(Stored data entries)
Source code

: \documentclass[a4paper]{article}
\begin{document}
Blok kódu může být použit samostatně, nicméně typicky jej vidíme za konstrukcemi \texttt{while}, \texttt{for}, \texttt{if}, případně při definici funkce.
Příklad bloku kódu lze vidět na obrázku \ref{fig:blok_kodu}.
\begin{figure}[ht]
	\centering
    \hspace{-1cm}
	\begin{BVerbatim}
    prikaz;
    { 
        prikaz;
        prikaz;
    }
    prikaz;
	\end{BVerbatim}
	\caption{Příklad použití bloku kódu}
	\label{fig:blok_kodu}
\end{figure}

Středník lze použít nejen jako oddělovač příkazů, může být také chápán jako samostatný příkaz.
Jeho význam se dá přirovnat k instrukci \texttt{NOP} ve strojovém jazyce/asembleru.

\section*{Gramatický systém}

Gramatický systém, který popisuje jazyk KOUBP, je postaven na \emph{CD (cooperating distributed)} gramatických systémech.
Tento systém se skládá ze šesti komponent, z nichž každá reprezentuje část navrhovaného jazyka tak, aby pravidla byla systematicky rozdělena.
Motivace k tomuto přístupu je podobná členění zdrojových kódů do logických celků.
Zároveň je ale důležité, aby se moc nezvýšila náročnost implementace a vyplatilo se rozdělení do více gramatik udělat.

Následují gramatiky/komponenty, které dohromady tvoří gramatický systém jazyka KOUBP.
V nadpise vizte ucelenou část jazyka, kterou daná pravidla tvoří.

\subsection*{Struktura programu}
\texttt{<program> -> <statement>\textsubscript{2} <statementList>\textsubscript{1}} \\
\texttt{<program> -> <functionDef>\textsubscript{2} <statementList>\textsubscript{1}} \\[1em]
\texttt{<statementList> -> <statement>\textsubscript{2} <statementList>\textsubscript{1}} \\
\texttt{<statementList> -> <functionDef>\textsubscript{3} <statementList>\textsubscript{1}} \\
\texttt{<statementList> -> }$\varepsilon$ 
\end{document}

Description of the task: Every piece of the data must be set down exactly. Omit nothing.

Task answer:
Source code

: \documentclass[a4paper]{article}
\begin{document}
Blok kódu může být použit samostatně, nicméně typicky jej vidíme za konstrukcemi \texttt{while}, \texttt{for}, \texttt{if}, případně při definici funkce.
Příklad bloku kódu lze vidět na obrázku \ref{fig:blok_kodu}.
\begin{figure}[ht]
	\centering
    \hspace{-1cm}
	\begin{BVerbatim}
    prikaz;
    { 
        prikaz;
        prikaz;
    }
    prikaz;
	\end{BVerbatim}
	\caption{Příklad použití bloku kódu}
	\label{fig:blok_kodu}
\end{figure}

Středník lze použít nejen jako oddělovač příkazů, může být také chápán jako samostatný příkaz.
Jeho význam se dá přirovnat k instrukci \texttt{NOP} ve strojovém jazyce/asembleru.

\section*{Gramatický systém}

Gramatický systém, který popisuje jazyk KOUBP, je postaven na \emph{CD (cooperating distributed)} gramatických systémech.
Tento systém se skládá ze šesti komponent, z nichž každá reprezentuje část navrhovaného jazyka tak, aby pravidla byla systematicky rozdělena.
Motivace k tomuto přístupu je podobná členění zdrojových kódů do logických celků.
Zároveň je ale důležité, aby se moc nezvýšila náročnost implementace a vyplatilo se rozdělení do více gramatik udělat.

Následují gramatiky/komponenty, které dohromady tvoří gramatický systém jazyka KOUBP.
V nadpise vizte ucelenou část jazyka, kterou daná pravidla tvoří.

\subsection*{Struktura programu}
\texttt{<program> -> <statement>\textsubscript{2} <statementList>\textsubscript{1}} \\
\texttt{<program> -> <functionDef>\textsubscript{2} <statementList>\textsubscript{1}} \\[1em]
\texttt{<statementList> -> <statement>\textsubscript{2} <statementList>\textsubscript{1}} \\
\texttt{<statementList> -> <functionDef>\textsubscript{3} <statementList>\textsubscript{1}} \\
\texttt{<statementList> -> }$\varepsilon$ 
\end{document}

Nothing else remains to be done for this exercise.